Three of the United Nations’ major climate and development agencies each released worrying assessments just days before the COP26 environment summit in Glasgow, Scotland.
The World Meteorological Organization (WMO) released data indicating that greenhouse gas emissions hit a new high in 2020. Carbon dioxide and other heat-trapping gases in the atmosphere had increased at a greater rate in the preceding year than in the previous ten.
But according to the UN Environment Program (UNEP), the new and updated climate commitments by UN member states fell well short of what was required to meet the Paris Agreement’s goals and avoid a severe global temperature rise of at least 2.7 degrees Celsius this century.
Despite this dismal outlook, there are numerous reasons to be optimistic. The number of nations that have increased or pledged to increase their climate pledges increased from 75 in 2019 to 178 in 2021. The essential notion of adopting increasingly aggressive NDCs every five years has been followed by the majority of countries.
Away from the alarming headlines about climate change’s destructive effects, the three UN agencies, in collaboration with its Alliance for Hydromet Development partners, have created and will unveil in Glasgow a major new initiative that will transform the international response to climate change.
The Systematic Observations Finance Facility (SOFF) will fill data gaps that have hampered our understanding of climate change, especially forecasting extreme weather events. As a result, reactions to disasters like floods, hurricanes, and drought have weakened.

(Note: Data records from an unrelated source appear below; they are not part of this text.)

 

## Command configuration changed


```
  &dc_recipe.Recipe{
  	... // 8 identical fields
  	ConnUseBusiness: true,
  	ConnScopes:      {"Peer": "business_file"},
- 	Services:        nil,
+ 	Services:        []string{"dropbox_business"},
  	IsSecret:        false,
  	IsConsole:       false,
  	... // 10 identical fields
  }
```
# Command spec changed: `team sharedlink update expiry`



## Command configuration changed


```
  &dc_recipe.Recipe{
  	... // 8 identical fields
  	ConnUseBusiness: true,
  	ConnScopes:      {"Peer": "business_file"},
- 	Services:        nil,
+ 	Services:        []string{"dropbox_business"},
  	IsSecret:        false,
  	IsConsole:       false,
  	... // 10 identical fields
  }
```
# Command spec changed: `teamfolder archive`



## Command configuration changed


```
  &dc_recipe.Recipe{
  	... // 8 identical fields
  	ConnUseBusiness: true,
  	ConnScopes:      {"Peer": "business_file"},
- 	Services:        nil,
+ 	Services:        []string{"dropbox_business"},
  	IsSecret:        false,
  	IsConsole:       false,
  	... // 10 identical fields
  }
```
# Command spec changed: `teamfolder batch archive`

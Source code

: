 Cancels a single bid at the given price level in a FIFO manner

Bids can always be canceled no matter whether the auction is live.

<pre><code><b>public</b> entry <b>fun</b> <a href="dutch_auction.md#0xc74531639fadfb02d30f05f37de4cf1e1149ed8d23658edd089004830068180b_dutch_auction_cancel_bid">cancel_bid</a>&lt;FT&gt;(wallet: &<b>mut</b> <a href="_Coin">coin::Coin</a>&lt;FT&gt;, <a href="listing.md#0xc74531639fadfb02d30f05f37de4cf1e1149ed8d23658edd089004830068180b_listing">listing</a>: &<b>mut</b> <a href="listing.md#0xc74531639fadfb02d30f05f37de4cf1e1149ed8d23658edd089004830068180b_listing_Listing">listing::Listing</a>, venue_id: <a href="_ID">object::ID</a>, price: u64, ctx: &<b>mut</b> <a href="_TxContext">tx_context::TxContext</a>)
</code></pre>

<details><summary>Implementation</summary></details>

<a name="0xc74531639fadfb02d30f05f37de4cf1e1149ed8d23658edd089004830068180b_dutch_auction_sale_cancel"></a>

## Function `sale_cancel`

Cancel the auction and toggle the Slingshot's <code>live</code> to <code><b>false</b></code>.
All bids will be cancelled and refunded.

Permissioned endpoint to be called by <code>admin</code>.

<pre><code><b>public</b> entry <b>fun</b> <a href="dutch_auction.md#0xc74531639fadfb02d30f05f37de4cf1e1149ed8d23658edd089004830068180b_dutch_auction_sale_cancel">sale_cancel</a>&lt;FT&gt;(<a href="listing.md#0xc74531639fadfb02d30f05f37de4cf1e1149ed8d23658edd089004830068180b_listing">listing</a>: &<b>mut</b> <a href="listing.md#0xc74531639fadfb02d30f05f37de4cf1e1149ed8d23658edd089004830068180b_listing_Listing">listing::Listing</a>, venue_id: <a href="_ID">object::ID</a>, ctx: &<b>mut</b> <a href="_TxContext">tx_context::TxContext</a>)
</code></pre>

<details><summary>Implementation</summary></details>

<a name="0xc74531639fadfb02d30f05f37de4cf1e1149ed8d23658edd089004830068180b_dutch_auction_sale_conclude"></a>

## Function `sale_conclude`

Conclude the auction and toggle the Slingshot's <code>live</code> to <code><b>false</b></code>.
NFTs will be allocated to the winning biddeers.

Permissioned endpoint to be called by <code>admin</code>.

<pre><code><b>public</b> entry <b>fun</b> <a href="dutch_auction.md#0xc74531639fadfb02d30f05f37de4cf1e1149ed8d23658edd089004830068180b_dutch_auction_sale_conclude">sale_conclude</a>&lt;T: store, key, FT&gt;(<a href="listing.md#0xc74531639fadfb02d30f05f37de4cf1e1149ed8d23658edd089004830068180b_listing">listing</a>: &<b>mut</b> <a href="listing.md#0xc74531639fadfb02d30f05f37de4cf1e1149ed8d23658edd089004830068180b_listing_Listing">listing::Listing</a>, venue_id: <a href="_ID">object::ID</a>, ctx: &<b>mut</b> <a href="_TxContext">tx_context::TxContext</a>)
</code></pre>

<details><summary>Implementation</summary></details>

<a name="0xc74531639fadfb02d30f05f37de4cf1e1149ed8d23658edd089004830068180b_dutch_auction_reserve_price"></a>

When the SOFF is completely operational, billions of dollars of infrastructure will be made climate-resilient and no longer be subjected to the constant hammering of extreme weather events. Furthermore, numerous lives may be saved.
the World hasn’t been able to close big data gaps in the last three decades. And the problem is only getting worse. Between 2015 and early 2020, the number of radiosonde observations across Africa — the most essential sort of data for weather forecasting and climate analysis — declined by around half. Since then, the figure has decreased much further, as it has in other regions of the world. This trend will be reversed by the SOFF.
When the SOFF is operational, the data foundations on which investment decisions are made will be improved, resulting in a considerable rise in the effectiveness of climate funding.
The SOFF’s potential global disaster management advantages are projected to be worth $66 billion per year. In addition, greater economic production and the use of weather forecasting in sectors such as agriculture, water, electricity, transportation, and construction are expected to save around $96 billion each year.
Weather and climate observations such as those produced by the SOFF are required if the world community is to fully appreciate the $162 billion in annual socioeconomic advantages of weather and climate forecasting.
The SOFF will enable some of the world’s poorest and most vulnerable communities to get ahead of the game, adjust to climate change’s effects, and build much-needed resilience. The SOFF’s greatest value, though, maybe in demonstrating what the UN can do at its best.